In the past, companies viewed workplace safety and productivity as competing with each other. Increased safety measures were perceived as hurting efficiency. The opposite is proving to be true. Safety actually keeps the workplace running because accidents can lead to shutdowns and loss of productivity.
Accordingly, the workplace culture should become one where safety is valued and encouraged. Too often, workers believe that management values productivity over safety, and they may cut corners. Businesses must teach their employees that the two goals are not in conflict with each other. Then, employees will not feel pressured to overlook safety.
A culture fostering safety begins in training and continues every day that employees are on the job. Companies send a strong message when they begin to stress safety on day one. Workers know what the company values by how it spends money. As a result, safety principles become ingrained in workers in everything that they do on the job. If new productivity measures are introduced, employees will have the building blocks in place to safely implement them. This safety training should happen at all levels, including the uppermost management.
Workers will take their cue based on what they hear from management. First-line supervisors and upper management must continuously remind employees of the importance of safety, even when they are implementing new productivity measures. They must communicate that efficiency does not trump safety.
Management should also seek worker feedback. They may not know that a new productivity measure is dangerous and that employees feel endangered. After all, it is the workers who are on the ground working on the new processes. Management must interact with and encourage workers to share opinions. Then, they must incorporate that feedback and make changes if necessary. Employees should be encouraged to share their views without any fear of retaliation. In fact, they should be incentivized to share safety information.

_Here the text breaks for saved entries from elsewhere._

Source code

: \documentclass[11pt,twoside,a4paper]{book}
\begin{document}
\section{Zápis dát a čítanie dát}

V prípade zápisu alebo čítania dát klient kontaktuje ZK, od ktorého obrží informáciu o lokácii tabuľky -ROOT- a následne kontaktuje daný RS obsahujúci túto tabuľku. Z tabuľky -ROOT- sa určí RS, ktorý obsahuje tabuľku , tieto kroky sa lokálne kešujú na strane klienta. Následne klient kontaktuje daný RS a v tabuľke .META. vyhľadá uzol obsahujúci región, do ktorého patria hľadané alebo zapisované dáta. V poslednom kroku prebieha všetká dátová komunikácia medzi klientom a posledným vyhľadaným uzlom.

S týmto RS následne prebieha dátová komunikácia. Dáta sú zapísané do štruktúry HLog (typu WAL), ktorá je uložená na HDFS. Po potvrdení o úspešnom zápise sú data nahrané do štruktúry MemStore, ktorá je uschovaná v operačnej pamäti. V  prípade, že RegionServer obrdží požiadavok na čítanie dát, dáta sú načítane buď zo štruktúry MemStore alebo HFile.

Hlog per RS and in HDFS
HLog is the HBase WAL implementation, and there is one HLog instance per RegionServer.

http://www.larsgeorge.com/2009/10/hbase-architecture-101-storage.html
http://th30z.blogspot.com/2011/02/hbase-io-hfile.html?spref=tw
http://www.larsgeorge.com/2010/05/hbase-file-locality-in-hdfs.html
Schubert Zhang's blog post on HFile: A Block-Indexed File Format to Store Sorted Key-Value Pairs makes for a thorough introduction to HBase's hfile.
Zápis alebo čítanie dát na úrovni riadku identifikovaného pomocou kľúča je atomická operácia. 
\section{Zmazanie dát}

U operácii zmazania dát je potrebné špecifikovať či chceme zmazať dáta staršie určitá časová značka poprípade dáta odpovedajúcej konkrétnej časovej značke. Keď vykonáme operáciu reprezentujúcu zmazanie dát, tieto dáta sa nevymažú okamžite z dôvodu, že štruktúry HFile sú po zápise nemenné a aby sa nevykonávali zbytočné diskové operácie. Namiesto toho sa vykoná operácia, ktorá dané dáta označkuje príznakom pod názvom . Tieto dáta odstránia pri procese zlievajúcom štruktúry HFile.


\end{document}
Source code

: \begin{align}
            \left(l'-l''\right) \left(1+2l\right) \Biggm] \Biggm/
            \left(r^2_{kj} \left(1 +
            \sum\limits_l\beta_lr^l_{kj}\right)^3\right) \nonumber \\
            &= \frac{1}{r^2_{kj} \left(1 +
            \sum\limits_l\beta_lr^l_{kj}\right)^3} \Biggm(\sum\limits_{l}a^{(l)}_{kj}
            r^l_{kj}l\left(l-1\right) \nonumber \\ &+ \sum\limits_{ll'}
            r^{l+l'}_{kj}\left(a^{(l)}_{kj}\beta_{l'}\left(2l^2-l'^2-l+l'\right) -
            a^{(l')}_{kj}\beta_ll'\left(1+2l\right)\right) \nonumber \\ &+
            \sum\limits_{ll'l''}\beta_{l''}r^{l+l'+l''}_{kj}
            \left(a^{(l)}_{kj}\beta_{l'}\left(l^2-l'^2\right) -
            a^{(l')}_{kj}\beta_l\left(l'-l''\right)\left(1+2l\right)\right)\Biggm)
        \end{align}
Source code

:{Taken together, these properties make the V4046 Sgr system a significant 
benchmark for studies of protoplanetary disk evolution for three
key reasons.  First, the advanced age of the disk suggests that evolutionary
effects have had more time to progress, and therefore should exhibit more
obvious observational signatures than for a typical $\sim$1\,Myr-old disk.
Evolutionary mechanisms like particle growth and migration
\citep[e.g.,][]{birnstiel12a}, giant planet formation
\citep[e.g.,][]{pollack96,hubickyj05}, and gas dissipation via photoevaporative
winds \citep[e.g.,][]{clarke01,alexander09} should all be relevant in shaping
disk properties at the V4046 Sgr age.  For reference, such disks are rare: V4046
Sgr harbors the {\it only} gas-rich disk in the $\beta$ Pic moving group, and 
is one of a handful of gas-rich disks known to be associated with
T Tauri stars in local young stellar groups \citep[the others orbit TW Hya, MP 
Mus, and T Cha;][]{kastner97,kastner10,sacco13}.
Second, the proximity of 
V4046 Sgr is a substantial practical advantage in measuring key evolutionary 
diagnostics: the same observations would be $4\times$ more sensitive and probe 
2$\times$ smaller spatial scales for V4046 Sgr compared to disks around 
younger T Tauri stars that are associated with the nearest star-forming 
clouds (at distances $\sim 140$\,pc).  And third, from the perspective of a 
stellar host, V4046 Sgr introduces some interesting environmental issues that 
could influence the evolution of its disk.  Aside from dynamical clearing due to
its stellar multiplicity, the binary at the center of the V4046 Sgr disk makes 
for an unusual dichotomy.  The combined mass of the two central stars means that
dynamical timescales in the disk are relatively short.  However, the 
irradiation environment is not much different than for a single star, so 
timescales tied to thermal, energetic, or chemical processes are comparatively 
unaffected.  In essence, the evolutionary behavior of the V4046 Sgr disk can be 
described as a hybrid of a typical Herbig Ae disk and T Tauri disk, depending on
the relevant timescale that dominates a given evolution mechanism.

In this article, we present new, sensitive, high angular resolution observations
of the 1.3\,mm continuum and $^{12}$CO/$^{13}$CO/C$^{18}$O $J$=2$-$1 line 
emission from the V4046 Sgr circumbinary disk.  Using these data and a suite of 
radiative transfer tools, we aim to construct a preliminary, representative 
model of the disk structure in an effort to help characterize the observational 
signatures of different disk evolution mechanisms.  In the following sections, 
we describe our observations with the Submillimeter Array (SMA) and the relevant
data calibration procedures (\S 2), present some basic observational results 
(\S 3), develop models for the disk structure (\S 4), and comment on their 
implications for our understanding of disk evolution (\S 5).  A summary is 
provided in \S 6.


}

Without accountability, the stress and pressure of increased productivity goals could increase errors. Technology can provide management with real-time data that reports on employees’ safety compliance. This should be a part of any productivity program. Productivity can also include apps that record information and alert management to any critical issues. A few simple measures can reduce the risk of a disabling injury that new processes may pose.
Automation is a way to safely improve efficiency. Workers could manually perform dangerous tasks, putting them at risk and slowing operations. Companies can invest in equipment that efficiently performs some of these dangerous tasks.
The workplace should look to use robotics and artificial intelligence as their next great improvements. The more manual tasks they take out of employees’ hands, the more they reduce the risk of accidents. Workplaces should move away from human involvement as part of their productivity initiatives. Otherwise, they are putting their workers more in harm’s way.
Safety is not the enemy of productivity. Any move towards efficiency can be counterproductive if the company ignores safety considerations. It is possible to improve both safety and productivity at the same time.